Active in community affairs, Jaquez sees her restaurants as her way of “giving back.” She wants people to be able to listen to live music, eat a delicious Italian meal and/or enjoy authentic Mexican food “without having to go downtown.” Though she appreciated jazz, Sandra didn’t have any jazz music connections, but luckily one day Janet Solesky walked into Jaquez’s restaurant with the idea of producing a Live Jazz Happy Hour one day a week.

A jazz promoter and project coordinator for many years, Janet Solesky felt Sandra’s positive energy immediately.
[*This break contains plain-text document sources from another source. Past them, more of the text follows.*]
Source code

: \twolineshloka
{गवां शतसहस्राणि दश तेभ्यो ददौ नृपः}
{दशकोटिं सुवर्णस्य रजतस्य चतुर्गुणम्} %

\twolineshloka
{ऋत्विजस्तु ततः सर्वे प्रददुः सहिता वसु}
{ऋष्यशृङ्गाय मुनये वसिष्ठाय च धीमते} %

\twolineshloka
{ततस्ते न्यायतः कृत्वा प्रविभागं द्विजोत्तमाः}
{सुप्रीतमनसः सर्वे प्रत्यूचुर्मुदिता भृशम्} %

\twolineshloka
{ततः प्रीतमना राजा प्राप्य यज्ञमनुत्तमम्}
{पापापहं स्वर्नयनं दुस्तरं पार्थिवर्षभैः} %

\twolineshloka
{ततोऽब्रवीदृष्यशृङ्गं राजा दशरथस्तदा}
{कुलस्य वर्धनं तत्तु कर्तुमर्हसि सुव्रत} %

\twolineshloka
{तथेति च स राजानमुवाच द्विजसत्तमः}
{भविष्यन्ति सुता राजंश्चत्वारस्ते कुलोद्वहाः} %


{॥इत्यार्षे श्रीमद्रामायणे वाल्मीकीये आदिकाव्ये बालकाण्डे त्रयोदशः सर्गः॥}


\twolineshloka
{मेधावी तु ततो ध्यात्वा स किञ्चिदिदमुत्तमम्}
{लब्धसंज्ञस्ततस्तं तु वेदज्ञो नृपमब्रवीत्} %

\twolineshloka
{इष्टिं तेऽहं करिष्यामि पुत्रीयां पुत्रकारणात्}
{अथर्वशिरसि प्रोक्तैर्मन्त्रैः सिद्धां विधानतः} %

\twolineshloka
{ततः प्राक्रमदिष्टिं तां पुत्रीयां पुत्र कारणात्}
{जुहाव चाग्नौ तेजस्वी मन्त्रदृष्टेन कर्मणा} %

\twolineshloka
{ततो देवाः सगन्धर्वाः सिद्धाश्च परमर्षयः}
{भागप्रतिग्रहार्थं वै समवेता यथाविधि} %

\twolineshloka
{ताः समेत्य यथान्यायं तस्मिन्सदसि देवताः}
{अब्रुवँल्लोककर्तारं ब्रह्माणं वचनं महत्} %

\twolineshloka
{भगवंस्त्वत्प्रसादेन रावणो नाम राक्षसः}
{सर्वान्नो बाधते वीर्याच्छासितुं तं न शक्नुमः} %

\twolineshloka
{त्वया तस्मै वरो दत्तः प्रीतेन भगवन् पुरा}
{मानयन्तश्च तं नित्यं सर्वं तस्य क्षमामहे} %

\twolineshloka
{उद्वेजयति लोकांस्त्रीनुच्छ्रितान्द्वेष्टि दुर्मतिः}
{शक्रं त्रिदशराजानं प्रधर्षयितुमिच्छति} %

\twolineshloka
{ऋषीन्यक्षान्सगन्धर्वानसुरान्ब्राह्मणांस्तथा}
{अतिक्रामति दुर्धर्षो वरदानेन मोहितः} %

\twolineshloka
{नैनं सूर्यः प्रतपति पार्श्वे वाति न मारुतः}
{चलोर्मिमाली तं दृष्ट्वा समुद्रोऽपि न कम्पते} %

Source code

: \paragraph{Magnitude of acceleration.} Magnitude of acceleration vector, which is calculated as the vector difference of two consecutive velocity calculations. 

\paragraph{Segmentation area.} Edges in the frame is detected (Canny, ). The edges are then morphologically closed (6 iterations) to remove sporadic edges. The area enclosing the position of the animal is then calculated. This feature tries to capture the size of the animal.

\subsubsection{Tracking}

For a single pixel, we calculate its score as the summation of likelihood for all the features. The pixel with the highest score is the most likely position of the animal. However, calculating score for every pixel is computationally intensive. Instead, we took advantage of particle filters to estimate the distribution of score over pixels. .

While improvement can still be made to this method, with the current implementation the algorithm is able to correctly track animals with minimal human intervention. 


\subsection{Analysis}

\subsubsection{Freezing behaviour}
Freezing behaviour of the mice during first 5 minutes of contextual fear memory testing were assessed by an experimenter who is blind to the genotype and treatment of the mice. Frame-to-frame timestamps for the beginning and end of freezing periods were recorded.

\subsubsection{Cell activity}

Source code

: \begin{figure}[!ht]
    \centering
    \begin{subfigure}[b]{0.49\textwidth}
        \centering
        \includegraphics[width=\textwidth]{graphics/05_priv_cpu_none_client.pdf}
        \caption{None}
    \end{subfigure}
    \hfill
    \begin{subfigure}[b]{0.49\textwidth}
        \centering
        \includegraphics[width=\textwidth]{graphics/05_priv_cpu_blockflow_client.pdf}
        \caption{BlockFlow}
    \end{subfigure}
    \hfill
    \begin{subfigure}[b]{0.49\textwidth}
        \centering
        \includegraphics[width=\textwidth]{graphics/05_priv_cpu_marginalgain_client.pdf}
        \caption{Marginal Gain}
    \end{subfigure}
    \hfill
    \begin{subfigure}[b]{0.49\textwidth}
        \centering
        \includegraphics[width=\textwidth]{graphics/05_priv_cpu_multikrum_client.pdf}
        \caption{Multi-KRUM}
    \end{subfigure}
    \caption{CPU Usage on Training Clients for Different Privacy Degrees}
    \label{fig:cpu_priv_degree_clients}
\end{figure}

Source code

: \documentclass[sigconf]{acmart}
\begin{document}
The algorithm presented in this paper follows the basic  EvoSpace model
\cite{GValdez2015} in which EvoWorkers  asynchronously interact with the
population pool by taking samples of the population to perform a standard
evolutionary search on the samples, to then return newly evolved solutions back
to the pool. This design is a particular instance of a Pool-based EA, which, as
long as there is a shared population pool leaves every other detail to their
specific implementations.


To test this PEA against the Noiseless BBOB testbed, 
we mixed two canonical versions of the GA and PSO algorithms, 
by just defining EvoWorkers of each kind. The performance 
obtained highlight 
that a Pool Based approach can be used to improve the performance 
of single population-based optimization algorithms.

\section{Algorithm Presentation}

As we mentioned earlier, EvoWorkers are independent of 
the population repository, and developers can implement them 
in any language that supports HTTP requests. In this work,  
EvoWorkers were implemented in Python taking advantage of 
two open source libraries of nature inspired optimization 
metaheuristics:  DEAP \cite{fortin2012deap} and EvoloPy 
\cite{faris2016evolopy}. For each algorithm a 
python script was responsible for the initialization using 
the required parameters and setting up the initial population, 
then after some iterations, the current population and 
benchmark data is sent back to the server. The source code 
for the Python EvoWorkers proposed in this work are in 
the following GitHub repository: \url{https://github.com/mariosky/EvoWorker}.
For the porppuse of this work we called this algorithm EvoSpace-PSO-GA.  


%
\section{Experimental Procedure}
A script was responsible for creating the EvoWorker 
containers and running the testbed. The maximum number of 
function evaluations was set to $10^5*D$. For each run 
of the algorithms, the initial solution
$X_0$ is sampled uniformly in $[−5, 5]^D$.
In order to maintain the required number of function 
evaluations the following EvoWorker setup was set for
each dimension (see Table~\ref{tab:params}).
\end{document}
The two women put their heads together and came up with the idea of a Live Jazz happy Hour they named the Sounds of IL Sole to be featured every Thursday.

“I believe listening to ALL great LIVE music can be transformative,” mentioned Solesky. “My passion for jazz and improvisation increased, particularly after listening to legendary groups like Art Blakey and the Jazz Messengers, Bill Evans and Miles Davis. Later I was hired to book a jazz series at Cafe Jupiter, a club in Greenwich Village, where I was exposed to great music and great artists. When I did PR for Fat Tuesdays, I had the opportunity to listen to wonderful singers like Abbey Lincoln, Betty Carter and horn players like Stan Getz, Art Pepper and Phil Woods. Attending music sets at Bradleys and St Nicks Pub continued to fuel my desire to get affordable music out there for others to hear, benefit from and be educated by. Also my goal is to find funding sources for artists so they could earn a decent living,” remarked Solesky.

General manager, Bryan Melo, a DJ and a graphic artist, is also a part of the music operations and promotion of the Sounds of IL Sole, as is, of course, Peter Brainin, who plays two major roles by performing and booking trios for Thursdays. Now, into its third month, the series also regularly features Latin and Brazilian jazz styles.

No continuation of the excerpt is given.